>>>
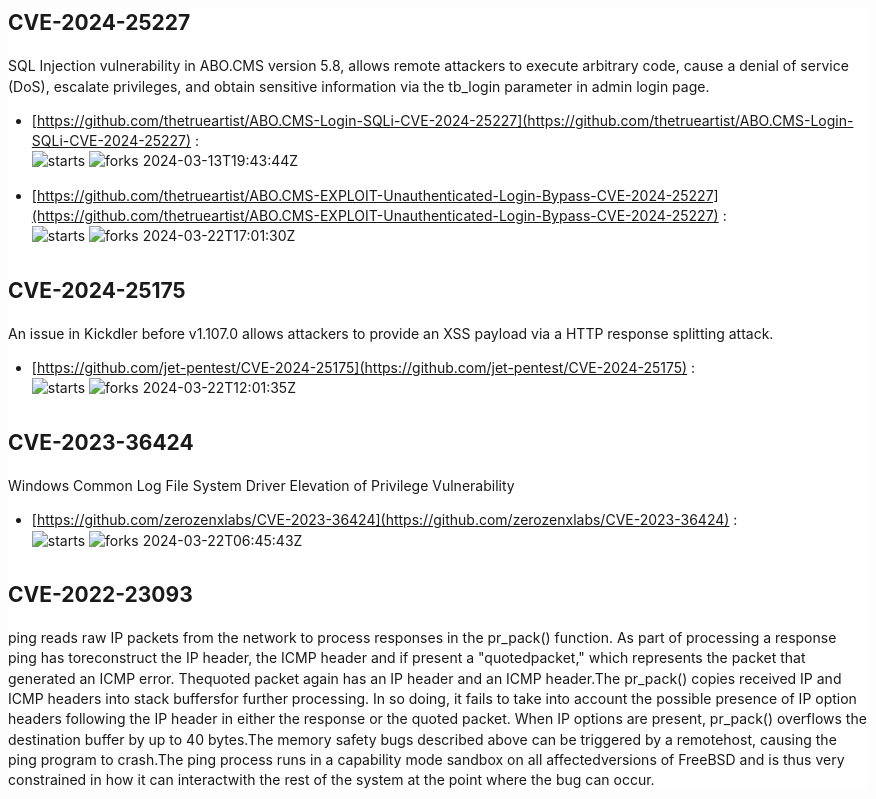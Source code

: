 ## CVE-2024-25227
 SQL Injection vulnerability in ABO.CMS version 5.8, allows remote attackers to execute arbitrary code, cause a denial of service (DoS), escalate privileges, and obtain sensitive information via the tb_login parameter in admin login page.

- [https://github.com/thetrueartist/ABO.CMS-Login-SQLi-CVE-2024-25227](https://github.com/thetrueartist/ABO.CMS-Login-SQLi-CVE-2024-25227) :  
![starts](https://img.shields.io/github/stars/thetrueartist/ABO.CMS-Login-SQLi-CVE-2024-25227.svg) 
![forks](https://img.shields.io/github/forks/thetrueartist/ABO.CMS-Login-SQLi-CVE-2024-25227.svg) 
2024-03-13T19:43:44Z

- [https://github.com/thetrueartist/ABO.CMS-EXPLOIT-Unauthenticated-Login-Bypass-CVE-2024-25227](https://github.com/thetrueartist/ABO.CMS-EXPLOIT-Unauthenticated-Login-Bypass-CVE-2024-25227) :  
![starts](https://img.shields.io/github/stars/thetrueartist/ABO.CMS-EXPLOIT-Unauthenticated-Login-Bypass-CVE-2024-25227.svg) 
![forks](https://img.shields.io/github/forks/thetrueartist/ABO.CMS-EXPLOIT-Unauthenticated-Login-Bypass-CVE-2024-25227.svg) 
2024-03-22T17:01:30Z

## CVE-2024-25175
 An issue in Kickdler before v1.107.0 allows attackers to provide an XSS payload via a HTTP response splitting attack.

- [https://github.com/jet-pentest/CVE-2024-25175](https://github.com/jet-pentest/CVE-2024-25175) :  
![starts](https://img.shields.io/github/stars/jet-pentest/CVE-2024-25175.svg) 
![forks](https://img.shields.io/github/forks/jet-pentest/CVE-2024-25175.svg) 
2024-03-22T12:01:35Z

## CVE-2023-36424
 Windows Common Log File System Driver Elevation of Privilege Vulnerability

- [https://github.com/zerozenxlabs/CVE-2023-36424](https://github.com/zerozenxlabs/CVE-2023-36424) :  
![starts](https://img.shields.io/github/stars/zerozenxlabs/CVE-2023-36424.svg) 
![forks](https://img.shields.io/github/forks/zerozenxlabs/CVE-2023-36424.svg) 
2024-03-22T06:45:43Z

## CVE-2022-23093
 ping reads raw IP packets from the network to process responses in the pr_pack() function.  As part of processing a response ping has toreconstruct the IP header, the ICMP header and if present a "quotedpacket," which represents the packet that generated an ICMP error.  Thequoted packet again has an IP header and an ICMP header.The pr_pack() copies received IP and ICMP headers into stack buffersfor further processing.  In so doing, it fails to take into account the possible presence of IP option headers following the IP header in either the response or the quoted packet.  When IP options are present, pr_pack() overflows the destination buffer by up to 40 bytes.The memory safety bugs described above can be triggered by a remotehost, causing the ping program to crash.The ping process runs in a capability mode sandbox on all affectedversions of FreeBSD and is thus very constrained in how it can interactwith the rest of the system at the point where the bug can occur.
<<<
>>>
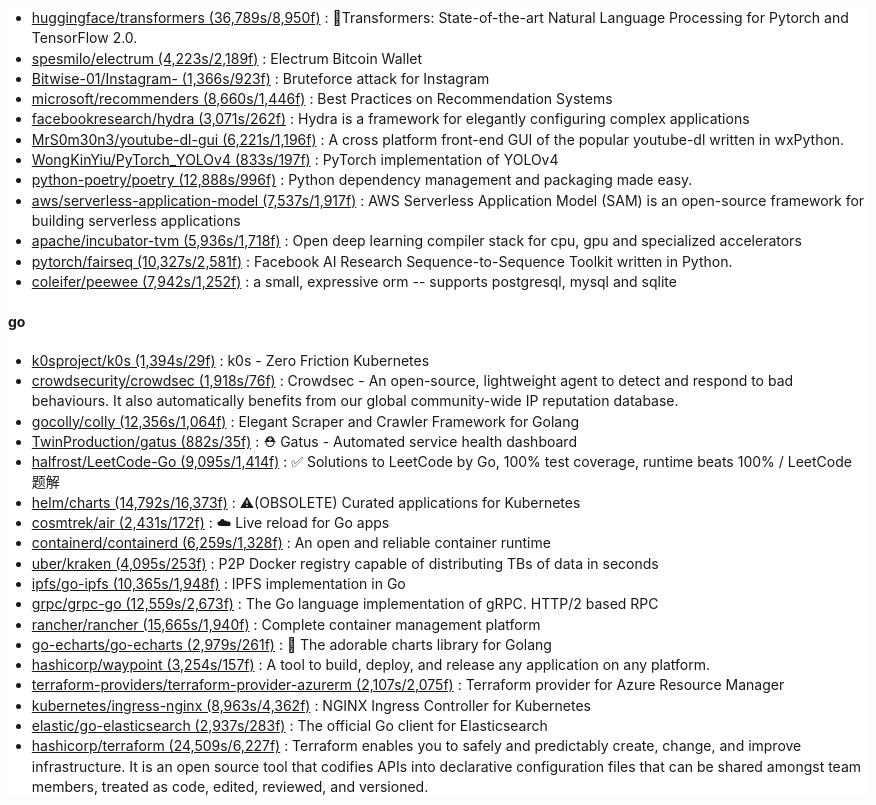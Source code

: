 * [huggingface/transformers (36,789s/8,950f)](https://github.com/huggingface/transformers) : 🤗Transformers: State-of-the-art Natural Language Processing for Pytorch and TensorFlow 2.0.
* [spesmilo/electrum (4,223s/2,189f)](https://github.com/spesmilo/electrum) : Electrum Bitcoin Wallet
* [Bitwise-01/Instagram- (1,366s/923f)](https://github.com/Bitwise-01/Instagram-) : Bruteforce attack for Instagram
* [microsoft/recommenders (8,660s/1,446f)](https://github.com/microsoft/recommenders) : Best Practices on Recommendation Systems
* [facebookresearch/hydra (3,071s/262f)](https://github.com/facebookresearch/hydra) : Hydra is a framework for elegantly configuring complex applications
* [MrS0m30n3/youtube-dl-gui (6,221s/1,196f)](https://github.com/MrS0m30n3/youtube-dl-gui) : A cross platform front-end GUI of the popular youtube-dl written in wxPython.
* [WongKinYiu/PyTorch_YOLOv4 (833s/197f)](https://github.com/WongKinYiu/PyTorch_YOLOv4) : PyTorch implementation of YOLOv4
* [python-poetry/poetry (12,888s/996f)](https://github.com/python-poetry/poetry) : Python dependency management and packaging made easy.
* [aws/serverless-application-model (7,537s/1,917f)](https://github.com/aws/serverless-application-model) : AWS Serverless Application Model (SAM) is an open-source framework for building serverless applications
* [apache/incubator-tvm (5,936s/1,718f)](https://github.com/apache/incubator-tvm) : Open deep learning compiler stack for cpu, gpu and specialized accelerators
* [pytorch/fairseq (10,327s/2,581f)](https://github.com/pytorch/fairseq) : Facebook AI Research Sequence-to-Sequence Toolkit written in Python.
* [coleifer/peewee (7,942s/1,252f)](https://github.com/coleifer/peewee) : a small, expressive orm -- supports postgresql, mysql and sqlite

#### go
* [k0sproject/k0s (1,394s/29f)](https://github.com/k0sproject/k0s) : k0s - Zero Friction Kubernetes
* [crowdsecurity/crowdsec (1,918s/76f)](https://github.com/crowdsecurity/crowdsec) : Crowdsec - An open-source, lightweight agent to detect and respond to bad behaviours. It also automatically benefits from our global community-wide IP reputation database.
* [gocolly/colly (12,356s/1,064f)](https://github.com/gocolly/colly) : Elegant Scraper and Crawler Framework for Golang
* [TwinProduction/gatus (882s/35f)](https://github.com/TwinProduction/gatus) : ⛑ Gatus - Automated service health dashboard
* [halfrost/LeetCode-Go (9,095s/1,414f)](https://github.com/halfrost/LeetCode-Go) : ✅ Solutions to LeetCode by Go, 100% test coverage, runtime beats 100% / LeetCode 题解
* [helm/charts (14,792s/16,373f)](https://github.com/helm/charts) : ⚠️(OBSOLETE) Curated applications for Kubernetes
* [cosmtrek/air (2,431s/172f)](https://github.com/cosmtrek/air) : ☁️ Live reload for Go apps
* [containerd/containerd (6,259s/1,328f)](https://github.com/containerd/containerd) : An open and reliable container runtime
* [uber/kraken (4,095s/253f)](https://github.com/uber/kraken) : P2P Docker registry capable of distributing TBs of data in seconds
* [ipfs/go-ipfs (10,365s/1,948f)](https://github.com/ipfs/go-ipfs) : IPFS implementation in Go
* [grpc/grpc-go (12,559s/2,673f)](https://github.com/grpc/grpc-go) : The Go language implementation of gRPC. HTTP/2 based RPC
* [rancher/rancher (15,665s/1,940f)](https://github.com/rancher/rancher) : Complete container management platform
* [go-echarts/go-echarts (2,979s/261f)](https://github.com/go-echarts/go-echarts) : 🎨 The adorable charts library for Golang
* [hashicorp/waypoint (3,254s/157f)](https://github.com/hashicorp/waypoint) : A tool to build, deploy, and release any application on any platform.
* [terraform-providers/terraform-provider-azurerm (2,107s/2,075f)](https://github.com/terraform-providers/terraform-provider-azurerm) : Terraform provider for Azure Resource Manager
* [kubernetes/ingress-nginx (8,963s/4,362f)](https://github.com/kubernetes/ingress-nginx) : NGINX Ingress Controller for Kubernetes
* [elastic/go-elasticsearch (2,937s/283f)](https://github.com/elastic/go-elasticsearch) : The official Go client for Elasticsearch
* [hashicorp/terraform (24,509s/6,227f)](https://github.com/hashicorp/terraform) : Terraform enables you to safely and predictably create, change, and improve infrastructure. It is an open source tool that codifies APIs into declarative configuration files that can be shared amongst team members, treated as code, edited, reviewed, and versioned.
<<<
>>>
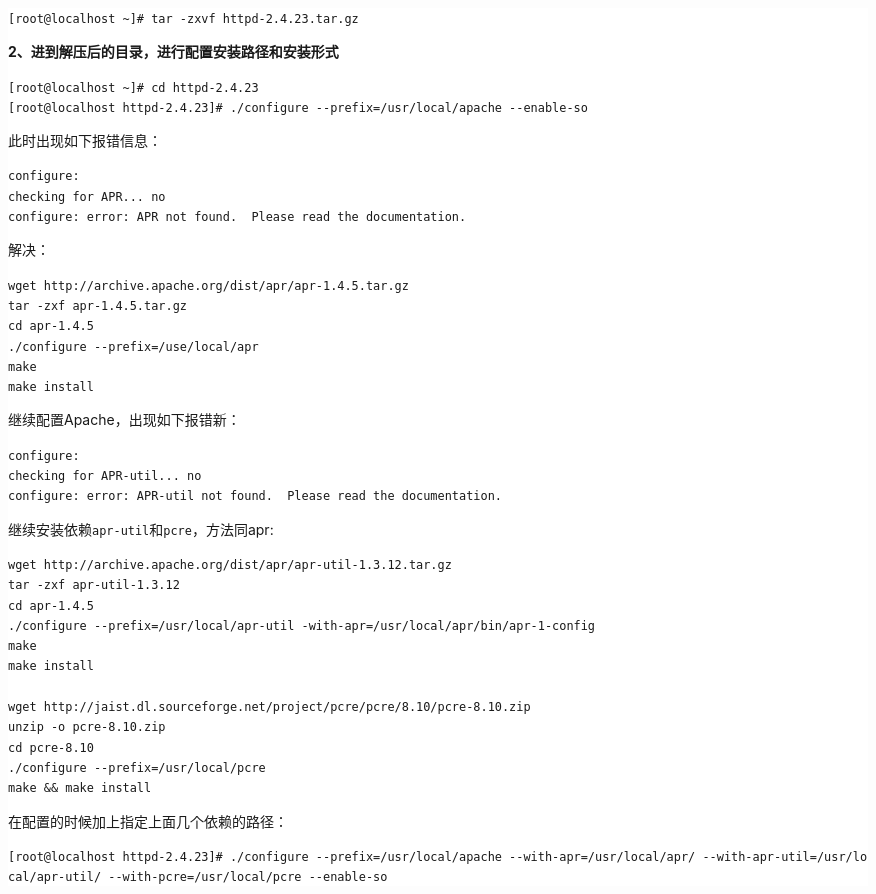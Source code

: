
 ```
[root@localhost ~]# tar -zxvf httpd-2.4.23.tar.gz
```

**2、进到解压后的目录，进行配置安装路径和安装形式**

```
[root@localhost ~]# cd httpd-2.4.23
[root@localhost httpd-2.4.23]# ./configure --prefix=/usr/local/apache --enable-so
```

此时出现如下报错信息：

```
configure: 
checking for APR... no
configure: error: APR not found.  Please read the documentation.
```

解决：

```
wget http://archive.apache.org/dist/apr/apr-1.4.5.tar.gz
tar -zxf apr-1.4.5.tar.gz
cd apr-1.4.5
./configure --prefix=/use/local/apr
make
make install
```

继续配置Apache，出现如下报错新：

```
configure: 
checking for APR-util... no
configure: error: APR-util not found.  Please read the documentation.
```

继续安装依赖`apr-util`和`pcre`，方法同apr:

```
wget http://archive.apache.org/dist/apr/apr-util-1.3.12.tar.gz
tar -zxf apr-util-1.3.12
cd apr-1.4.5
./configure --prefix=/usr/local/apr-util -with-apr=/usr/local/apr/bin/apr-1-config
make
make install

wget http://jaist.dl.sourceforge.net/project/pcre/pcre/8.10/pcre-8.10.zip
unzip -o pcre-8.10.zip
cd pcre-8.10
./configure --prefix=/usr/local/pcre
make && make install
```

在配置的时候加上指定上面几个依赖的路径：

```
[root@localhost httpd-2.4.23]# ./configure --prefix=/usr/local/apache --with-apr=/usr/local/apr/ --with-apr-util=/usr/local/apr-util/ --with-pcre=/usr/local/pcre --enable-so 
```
<<<
### [ASSIGNED TASK]
Using the material above, work out how many lines contain the string "charts". Give that number alone.

### [SOLUTION TO THIS EXERCISE]
2